The flyer has been up on the Community Centre notice board for less than an hour. Vera Cleeve enters the shop.
‘What can I do for you?’ asks Sheri.
‘The bag is mine.’
‘You know, the nice bag you’ve found.’
‘Oh, Clara’s flyer?’
‘It’s brown with cream flecks.’
‘From what I’ve seen of Clara’s flyer, anyone could say that. The photo she took on her phone is very clear. Can you describe it in more detail?’
‘What do you mean?’
‘You know, the colour of the material inside the bag, possible contents...’
‘Forget it Sheri. Thanks very much.’
Sheri shakes her head with an expression that says ‘typical’ as Vera blunders out of the shop. She doesn’t seem capable of entering or exiting a room or building in a, shall we say, normal way. Vera likes to make an entrance, and her style of exiting depends very much on the result of the current negotiations. She is always having negotiations, often with Sergeant Stephen Miller. She tries it on for personal gain, usually gnome-related gain, but a nice bag will do.
‘I’ll like to call this meeting to order.’
‘This isn’t the Commons, Frank.’
‘Mr Chairman, if you don’t mind.’
‘Point of order, Mr Chairman,’ from the back of the room.
‘You said there are no elections because only fifteen people applied for seats.’
‘Yes, that’s right Ken. What’s your point?’
‘My point is – does that mean you don’t have to be voted back in as chair?’
‘That’s up to you. Show of hands those who would like the committee to vote on the positions of Chair and Vice-Chair?’
Unanimous. Frank asks if anyone would like to put their name forward for either position. No takers, so he asks if someone could propose his name for Chair and Stephen Miller for Vice-Chair. No one else wants to run the committee, so the coronation proceeds, Frank in his element.
‘We have no specific agenda items for tonight’s meeting. Any other business?’
‘Clara sent in apologies on behalf of George. He’s still at that Old Boys’ thing.’
‘What about missing gnomes?’ asks Ted Coleman.
‘Stephen, would you like to take that one?’
‘As you know, I have been investigating the mysterious disappearance of a number of gnomes.’
A giggle splutters from a small section of the committee.
‘Any leads, Stephen?’
‘No one will be named unless and until they are charged, but we do have some significant leads.’
From the same spluttering section could be heard ‘wonder if Inspector Morse will turn up in his Jag for this one?’
Stephen Miller, police sergeant for Leeford Village and Vice-Chair, Leeford Village Parish Council, ignores the splutter. Nigel Cleeve coughs as necks are stretched to catch the expected defensive glare on behalf of his beleaguered wife, but makes no comment.
‘I will be interviewing Mr Gomez, who as you know runs a stall on the market, in addition to managing the launderette. He has lost two gnomes from his stall in the last week, and he has made a formal complaint. I will report back at the next Council meeting.
‘Yes, who is this?’ asks Clara, eyeing the phone with suspicion.
‘John Tonks, I took over from your husband as headmaster.’
‘Is there anything wrong?’
‘Well, yes, you know that George stayed over for a couple of days.

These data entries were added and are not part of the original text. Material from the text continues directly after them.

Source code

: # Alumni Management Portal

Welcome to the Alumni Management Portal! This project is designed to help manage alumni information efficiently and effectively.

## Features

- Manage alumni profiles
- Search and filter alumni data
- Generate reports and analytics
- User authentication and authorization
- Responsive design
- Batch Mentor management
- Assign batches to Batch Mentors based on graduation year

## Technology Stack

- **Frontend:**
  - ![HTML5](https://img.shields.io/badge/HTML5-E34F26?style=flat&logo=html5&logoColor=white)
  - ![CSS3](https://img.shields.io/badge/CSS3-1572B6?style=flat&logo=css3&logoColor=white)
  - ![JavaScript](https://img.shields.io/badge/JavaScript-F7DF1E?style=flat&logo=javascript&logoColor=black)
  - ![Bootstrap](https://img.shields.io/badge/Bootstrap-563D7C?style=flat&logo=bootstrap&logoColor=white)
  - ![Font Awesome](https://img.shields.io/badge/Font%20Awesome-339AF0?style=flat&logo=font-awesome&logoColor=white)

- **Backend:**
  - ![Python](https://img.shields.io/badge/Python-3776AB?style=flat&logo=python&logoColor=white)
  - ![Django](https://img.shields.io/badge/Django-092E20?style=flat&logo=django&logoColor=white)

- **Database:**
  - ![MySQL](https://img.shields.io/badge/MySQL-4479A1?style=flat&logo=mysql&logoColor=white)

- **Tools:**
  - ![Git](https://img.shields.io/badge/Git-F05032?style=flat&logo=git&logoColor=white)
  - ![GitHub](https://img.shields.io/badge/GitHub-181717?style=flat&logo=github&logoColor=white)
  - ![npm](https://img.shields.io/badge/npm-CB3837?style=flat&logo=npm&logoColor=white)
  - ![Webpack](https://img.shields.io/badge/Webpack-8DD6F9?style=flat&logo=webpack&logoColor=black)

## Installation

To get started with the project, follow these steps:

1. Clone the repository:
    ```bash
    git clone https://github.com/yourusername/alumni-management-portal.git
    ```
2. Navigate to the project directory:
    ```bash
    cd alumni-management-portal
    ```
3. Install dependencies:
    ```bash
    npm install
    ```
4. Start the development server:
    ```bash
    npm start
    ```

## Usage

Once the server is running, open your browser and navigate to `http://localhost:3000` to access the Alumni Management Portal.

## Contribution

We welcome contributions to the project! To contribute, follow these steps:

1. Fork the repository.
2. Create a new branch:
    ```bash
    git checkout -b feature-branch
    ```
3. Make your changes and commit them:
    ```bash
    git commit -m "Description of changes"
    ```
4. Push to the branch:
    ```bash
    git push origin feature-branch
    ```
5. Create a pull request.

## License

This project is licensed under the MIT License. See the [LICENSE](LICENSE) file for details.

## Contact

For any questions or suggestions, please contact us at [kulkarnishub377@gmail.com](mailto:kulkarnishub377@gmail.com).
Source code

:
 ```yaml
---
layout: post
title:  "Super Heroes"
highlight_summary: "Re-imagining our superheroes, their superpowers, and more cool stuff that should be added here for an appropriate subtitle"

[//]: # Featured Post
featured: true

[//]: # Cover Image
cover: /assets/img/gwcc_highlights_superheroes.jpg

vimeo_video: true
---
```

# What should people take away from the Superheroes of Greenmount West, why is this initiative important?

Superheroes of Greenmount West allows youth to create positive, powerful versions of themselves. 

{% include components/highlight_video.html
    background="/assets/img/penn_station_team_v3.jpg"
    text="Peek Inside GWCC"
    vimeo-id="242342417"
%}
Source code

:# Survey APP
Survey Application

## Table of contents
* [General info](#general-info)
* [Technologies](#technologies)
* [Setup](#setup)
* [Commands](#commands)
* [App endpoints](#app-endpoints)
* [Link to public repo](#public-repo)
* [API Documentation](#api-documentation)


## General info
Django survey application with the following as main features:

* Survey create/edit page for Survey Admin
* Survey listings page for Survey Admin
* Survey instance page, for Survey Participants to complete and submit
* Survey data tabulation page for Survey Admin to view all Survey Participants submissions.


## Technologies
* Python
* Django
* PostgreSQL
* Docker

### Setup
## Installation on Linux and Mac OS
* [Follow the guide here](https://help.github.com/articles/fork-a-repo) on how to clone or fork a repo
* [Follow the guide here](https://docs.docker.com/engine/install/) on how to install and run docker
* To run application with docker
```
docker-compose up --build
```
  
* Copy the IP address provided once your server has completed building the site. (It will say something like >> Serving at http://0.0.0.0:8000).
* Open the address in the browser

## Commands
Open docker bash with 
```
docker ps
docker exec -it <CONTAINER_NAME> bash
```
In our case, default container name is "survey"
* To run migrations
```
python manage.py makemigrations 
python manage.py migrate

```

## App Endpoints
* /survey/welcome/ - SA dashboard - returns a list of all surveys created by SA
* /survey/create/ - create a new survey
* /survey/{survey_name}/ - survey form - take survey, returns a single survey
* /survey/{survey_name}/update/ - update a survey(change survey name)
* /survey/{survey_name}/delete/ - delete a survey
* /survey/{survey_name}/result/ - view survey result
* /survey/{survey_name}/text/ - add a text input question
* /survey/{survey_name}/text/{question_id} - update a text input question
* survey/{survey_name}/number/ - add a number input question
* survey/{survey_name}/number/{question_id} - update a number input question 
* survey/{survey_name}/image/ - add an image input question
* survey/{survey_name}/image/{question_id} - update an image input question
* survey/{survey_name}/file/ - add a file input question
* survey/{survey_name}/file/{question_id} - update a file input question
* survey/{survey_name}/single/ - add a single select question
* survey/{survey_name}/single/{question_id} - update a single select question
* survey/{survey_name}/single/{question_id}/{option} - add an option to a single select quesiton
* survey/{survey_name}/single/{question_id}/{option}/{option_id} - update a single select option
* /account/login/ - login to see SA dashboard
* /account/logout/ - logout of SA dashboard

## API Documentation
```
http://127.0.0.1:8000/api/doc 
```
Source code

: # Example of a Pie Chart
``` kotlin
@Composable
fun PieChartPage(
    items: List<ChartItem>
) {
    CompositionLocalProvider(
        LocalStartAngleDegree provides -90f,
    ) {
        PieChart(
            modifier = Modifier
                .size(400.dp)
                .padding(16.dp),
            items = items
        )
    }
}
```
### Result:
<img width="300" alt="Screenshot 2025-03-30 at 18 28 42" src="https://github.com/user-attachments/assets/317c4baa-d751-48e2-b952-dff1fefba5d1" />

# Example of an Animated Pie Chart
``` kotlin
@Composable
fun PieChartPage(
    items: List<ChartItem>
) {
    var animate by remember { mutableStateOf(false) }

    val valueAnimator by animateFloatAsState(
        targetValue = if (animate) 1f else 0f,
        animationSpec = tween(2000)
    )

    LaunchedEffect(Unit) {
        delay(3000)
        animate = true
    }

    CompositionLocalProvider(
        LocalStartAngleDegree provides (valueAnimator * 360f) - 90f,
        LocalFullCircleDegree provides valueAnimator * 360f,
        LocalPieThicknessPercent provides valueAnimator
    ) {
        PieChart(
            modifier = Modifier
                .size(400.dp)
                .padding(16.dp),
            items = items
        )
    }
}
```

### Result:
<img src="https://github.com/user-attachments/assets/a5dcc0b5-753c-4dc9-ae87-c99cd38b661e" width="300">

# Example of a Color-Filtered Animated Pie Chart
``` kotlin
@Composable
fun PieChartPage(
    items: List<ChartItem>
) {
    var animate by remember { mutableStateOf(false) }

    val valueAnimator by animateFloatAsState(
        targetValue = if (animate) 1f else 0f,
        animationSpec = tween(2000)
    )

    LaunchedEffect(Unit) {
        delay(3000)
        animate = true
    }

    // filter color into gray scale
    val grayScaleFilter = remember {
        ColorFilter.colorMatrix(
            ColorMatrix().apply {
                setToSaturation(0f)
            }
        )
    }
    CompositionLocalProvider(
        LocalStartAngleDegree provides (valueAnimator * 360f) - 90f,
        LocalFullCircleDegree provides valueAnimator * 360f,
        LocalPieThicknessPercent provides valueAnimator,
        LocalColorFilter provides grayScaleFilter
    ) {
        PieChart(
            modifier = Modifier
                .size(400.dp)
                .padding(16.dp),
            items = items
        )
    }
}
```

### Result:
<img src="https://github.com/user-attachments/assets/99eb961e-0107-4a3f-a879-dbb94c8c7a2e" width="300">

My wife was very happy to accommodate him, until, well...’
‘What’s happened, has he been drinking?’
‘Not sure, but his behaviour is very odd and he seems quite confused. He told my wife that he is still headmaster and keeps calling me “young carrot”. That’s what he called me over thirty years ago.’
‘Oh, I see. I’m so sorry. I’ll arrange for George to be collected. Will tomorrow morning be alright?’
‘Yes of course. Goodnight Mrs Dennis.’
Jeremy Roberts examines the stranger. He has, indeed, lost his memory. He doesn’t know his own name, where he’s come from, or why he’s in Leeford. The doctor and Ted Coleman start the process of speaking to everyone who has seen the man around the village. They need to piece together his movements and track down his family - if he has any family.
‘I’ll talk to Stephen, he'll know what to do.’
‘Thanks Jeremy – we’ll get a room ready for him. Poor guy’s been sleeping rough.’
‘What about these drawings Ted?’
‘At least we know there’s a Swedish connection.’
‘I’m a GP, not a psychologist, but it seems to me that he’s trying to remember and he’s getting flashes of things, like the flag, the moose and something about, what was it, a newspaper?’
‘One thing’s for sure, at least this will distract Stephen from the stupid gnome mystery.’